Even if a lot of these glittery numbers regress somewhat, the progress of Parker on the other side of the ball deserves recognition. It's the one component of his game that has always been the critic's choice: accountability and consistency on D. As much as anything, this is a Point Guard-driven league, and Tony has earned these numbers having battled Ty Lawson, John Wall, Russell Westbrook, and Kyrie Irving, to name a few. Meanwhile, Green, who is frustratingly prone to the occasional defensive lapse or gamble, still comes in at second in the NBA's individual defensive rankings.

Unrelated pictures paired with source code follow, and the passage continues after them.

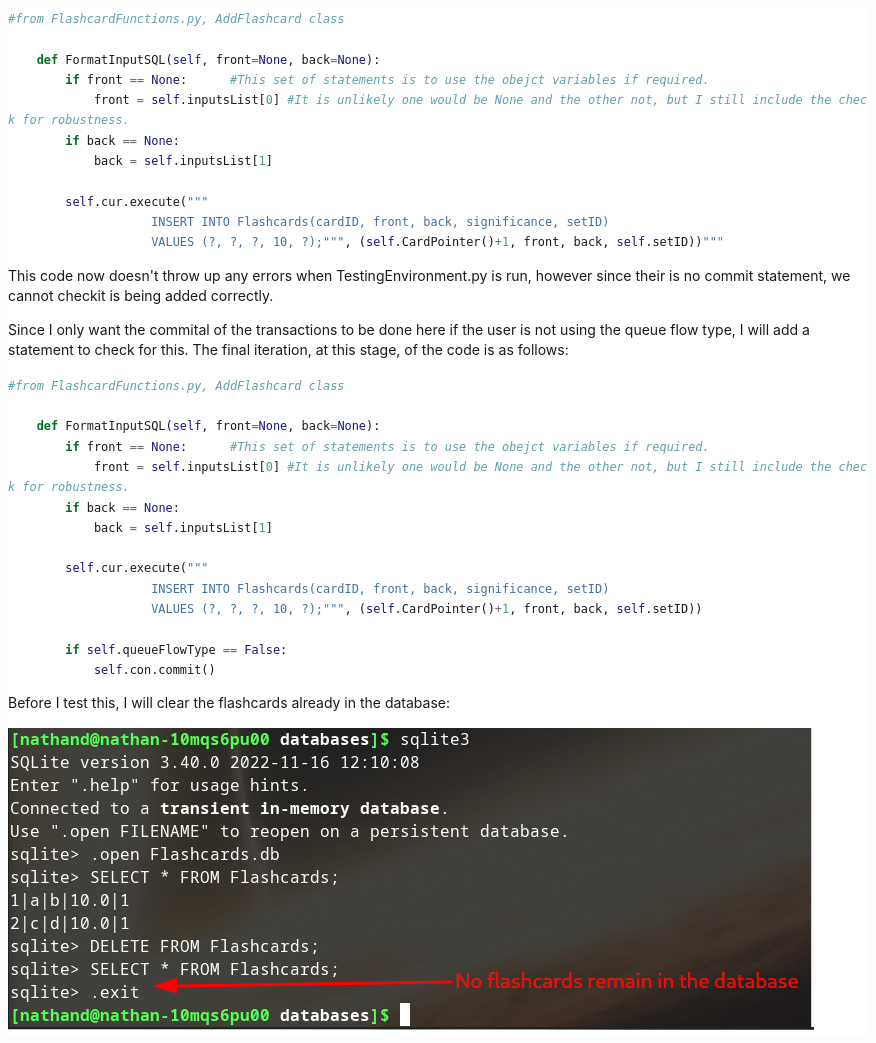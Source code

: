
 ```python
#from FlashcardFunctions.py, AddFlashcard class

    def FormatInputSQL(self, front=None, back=None):
        if front == None:      #This set of statements is to use the obejct variables if required.
            front = self.inputsList[0] #It is unlikely one would be None and the other not, but I still include the check for robustness.
        if back == None:
            back = self.inputsList[1]

        self.cur.execute("""
                    INSERT INTO Flashcards(cardID, front, back, significance, setID)
                    VALUES (?, ?, ?, 10, ?);""", (self.CardPointer()+1, front, back, self.setID))"""
```

This code now doesn't throw up any errors when TestingEnvironment.py is run, however since their is no commit statement, we cannot checkit is being added correctly.

Since I only want the commital of the transactions to be done here if the user is not using the queue flow type, I will add a statement to check for this. The final iteration, at this stage, of the code is as follows:

```python
#from FlashcardFunctions.py, AddFlashcard class

    def FormatInputSQL(self, front=None, back=None):
        if front == None:      #This set of statements is to use the obejct variables if required.
            front = self.inputsList[0] #It is unlikely one would be None and the other not, but I still include the check for robustness.
        if back == None:
            back = self.inputsList[1]

        self.cur.execute("""
                    INSERT INTO Flashcards(cardID, front, back, significance, setID)
                    VALUES (?, ?, ?, 10, ?);""", (self.CardPointer()+1, front, back, self.setID))
        
        if self.queueFlowType == False:
            self.con.commit()
```
Before I test this, I will clear the flashcards already in the database:

![FlashcardsTotalRemove](pictures/FlashcardsTotalRemove.png)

Key factors help to comprise these measures: the quality of opponents, the makeup of the Spurs' units on the floor, injuries, personnel etc. Yet, we're a quarter of the way through the 82-game grind. There is enough available evidence to support the incremental improvement of Parker's defensive efforts. He has boosted his own Defensive Rating from 97.6 this past year to 95.4 through twenty-two early-season bouts. Expect Parker's individual stats to gravitate and regress closer towards those of last season, but if he can continue his recent output on the perimeter, he -- and San Antonio as a team -- will be richly rewarded for his sustained advances.
* These are key discussion points, and if you haven't already, take some time to absorb PSherman's excellent breakdown of Danny Green.
** Neal also registered an average of nearly nineteen minutes per contest in the postseason for the Spurs in 2012-13.
Statistics used are from NBA.com/stats, unless otherwise specified.